Axel Kuschevatzky announced the deal to Variety at Punta del Este, the Uruguayan resort where Darin will receive a Lifetime Achievement Award at Sunday night’s 3rd Platino Ibero-American Awards ceremony.
Marking the second feature from Argentina’s Martin Hodara, who teamed with Darin to co-direct 2007’s “La señal,” “Black Snow” is produced by Spanish outfits A Contracorriente Films, Bowfinger International Pictures and Gloriamundi Producciones. Argentina’s Pampa Films and Tieless Media co-produce. Guido Rud’s FilmSharks Intl. handles world sales.
The announcement of the involvement of Telefe, Argentina’s top free-to-air broadcast network, and Telefonica Studios, the production arm of telco giant Telefonica, come as FilmSharks revealed further sales at Punta del Este on another Darin title, Sebastián Borensztein’s “Koblic.”
Opening in Spain (via DeAPlaneta), Argentina and Uruguay (Disney), it has also closed Chile and Peru (Andes Films), Brazil (Paris Films) and Central America (Palmera intl.). U.S., Colombia, France, Germany Turkey, South Korea and Australia are all under discussions, according to Rud.
“Black Snow” will be distributed in Latin America by Disney and in Spain by producer A Contracorriente.
Darin’s Platino Awards Lifetime Achievement Prize, burgeoning sales on his latest films and co-production of “Black Snow” by Telefe/Telefonica Studios can all be put down, in part at least, to the “Darin effect.” Of Spanish-speaking-world actors, bar those who work at least part time in Hollywood – Antonio Banderas, Penelope Cruz, Javier Bardem – few command the marquee appeal in or outside his native country of the 59-year-old Argentine.
In terms of overseas theatrical box office, after cutting his teeth in multiple local TV series, and breaking through with Juan Jose Campanella’s “Same Love, Same Rain” (1999), Darin has starred in two of the three big Argentine international hits of the last decade: Campanella’s Academy Award-winner “The Secret In Their Eyes” (2010), which grossed $6.4 million for Sony Pictures Classics; and Daniel Szufron’s “Wild Tales,” which swept last year’s Platino Awards, and earned $38.9 million worldwide.
Quizzed Saturday at Punta del Este by Variety, Darin put his success down to “Luck. I am really a lucky man. I thought that I was one of the luckiest persons in this world until I knew my son. He is even luckier than me, basically due to what he has inherited from his mother.”
Darin’s Cheshire Cat good looks may melt the heart of a nun. But while, in real life, he portrays himself as as an ordinary Joe who has seen good fortune, many of his films have him in the role of an ordinary Joe who experiences bad. That allows for large empathy with male audiences whatever the plot iterations: In “The Secret of His Eyes,” his love affair with a co-worker is cut short by Argentina’s Dirty War. They re-meet half a life later. In “Black Snow,” he plays Salvador, who was wrongfully accused when a teen of murdering his own brother, and has retreated to the wilds of Patagonia. In “Wild Tales,” his character blows a fuse over a parking ticket, channelling the frustrations of a nation.

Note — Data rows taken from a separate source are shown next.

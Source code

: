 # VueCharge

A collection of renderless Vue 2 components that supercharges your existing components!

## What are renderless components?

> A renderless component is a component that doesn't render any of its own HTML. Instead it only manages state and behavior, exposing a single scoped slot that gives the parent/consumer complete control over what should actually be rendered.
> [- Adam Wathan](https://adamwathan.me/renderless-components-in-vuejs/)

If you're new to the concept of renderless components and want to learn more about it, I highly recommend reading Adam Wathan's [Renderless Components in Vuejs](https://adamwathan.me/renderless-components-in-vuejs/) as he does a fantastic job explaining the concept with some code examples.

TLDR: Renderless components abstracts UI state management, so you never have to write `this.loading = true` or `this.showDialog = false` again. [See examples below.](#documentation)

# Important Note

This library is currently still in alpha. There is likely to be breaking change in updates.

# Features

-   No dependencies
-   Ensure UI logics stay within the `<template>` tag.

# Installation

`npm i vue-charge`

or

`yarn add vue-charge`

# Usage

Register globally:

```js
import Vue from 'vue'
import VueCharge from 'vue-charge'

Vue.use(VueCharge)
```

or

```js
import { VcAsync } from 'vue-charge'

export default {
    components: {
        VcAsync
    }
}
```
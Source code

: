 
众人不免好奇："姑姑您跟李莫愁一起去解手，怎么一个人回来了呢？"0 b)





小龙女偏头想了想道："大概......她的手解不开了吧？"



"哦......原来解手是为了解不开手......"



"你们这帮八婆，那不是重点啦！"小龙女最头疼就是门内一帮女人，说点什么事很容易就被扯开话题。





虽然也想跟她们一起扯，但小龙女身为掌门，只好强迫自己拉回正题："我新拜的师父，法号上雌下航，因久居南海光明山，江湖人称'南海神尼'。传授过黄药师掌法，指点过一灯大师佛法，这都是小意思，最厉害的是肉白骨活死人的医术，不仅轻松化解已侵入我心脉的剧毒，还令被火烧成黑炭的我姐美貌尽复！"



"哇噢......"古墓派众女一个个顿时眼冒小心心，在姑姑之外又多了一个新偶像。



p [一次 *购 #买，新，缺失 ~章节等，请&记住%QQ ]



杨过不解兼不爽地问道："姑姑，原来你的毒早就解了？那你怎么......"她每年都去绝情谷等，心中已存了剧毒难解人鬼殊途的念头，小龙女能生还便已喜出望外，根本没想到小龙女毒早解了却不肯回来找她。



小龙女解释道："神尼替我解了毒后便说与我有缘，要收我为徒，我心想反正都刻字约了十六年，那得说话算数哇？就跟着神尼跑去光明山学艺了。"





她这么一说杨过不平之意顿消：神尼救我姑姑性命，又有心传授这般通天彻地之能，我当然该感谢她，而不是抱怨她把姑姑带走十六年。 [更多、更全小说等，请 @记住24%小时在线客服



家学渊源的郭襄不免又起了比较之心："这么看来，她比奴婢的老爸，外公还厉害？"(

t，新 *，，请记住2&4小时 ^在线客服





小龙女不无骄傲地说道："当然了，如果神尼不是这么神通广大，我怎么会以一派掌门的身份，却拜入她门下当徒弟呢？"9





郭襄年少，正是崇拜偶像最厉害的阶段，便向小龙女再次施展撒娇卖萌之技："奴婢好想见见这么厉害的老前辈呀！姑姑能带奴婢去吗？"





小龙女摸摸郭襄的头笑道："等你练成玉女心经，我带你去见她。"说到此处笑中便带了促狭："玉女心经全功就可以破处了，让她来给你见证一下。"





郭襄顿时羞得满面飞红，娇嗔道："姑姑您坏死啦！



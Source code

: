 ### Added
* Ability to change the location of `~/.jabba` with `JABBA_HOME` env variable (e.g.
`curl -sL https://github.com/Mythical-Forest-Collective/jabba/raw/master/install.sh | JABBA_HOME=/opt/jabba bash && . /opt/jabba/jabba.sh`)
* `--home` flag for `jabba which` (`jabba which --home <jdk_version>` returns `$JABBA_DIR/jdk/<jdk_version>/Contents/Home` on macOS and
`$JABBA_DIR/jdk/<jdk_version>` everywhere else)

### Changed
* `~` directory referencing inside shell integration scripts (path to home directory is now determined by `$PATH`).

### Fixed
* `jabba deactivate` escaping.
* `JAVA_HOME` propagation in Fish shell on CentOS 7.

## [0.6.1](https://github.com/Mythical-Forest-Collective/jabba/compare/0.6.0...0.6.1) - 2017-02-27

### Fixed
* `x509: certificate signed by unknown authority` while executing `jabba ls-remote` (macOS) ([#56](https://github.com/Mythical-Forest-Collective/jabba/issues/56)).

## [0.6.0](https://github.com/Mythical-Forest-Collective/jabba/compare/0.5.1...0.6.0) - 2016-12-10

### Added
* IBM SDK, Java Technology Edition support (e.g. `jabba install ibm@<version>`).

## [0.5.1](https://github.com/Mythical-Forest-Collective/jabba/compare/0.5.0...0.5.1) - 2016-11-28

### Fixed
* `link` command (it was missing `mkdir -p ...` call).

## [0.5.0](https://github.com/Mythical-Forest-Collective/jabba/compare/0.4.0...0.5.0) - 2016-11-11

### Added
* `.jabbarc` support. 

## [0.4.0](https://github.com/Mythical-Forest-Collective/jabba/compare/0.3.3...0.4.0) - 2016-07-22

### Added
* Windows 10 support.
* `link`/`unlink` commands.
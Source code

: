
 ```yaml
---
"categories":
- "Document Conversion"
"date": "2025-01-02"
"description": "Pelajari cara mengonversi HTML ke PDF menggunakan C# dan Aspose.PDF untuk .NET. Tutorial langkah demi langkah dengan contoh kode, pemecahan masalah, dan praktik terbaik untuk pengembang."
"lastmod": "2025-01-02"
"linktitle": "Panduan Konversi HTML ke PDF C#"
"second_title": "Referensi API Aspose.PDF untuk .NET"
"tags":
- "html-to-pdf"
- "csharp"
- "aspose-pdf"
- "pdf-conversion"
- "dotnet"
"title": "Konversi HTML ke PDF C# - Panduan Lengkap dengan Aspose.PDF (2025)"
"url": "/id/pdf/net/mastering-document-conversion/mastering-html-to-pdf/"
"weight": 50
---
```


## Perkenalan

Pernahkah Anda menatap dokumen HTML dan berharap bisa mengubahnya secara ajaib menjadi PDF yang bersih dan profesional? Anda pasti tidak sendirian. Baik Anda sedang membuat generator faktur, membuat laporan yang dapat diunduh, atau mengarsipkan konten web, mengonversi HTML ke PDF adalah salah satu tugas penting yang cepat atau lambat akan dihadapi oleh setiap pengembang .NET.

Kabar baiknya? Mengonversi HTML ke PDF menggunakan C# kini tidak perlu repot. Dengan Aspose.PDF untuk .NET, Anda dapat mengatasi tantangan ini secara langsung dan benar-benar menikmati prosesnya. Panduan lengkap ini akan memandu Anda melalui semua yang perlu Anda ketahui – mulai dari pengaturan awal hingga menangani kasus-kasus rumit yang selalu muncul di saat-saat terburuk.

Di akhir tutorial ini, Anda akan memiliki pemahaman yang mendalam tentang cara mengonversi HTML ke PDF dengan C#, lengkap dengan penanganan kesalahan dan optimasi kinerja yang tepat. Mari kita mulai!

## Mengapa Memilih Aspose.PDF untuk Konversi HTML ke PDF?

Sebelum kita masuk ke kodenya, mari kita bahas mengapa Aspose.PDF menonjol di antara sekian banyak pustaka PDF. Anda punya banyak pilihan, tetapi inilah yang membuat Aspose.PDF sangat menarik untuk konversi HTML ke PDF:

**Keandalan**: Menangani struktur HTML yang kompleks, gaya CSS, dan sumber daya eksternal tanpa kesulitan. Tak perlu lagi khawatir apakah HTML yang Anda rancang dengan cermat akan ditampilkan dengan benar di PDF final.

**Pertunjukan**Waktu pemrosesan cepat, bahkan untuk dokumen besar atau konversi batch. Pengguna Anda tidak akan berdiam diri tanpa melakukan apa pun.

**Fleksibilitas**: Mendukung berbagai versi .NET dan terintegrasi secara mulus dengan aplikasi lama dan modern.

Or in “La Cordillera,” the anticipated upcoming title by Cannes Critics’ Week winner Santiago Mitre (“Paulina”), the question is whether the president of Argentina, played by Darin, is really an an ordinary Joe and, if push comes to shove, will give up his political career for his family.
Also, when selecting a film to act in, Darin has an exacting and also particular taste.
“’Snow’ offers extreme beauty and sophistication, being at the same time a tough thriller,” said Telefonica Studios’ Axel Kuschevatzky, after seeing a first rough cut some days ago.
In the specific case of Argentina, Telefe-Telefonica Studios pursue a combination of production models, aiming at a mass audience auteur-driven cinema, he went on.
“We have to build a cinema capable of connecting with audiences but also of expressing personal worlds, which is situated at moral crossroads,” Kuschevatzky added, citing “The Secret in Their Eyes,” “Wild Tales,” Sebastian Borensztein’s “Chinese Takeaway”and “Paulina.”
It is no coincidence that Darin starred in three of these titles, as in Cesc Gay’s “Truman,” for which he has won an acting nomination at this year’s Platino Awards. Going to a Darin movie, an audience knows it will be about something – the social divide and the seething frustrations of downtrodden classes in “Wild Tales”: the still roiling horror of Argentina’s Dirty War in “The Secret if Their Eyes” – but that they will be mightily entertained along the way.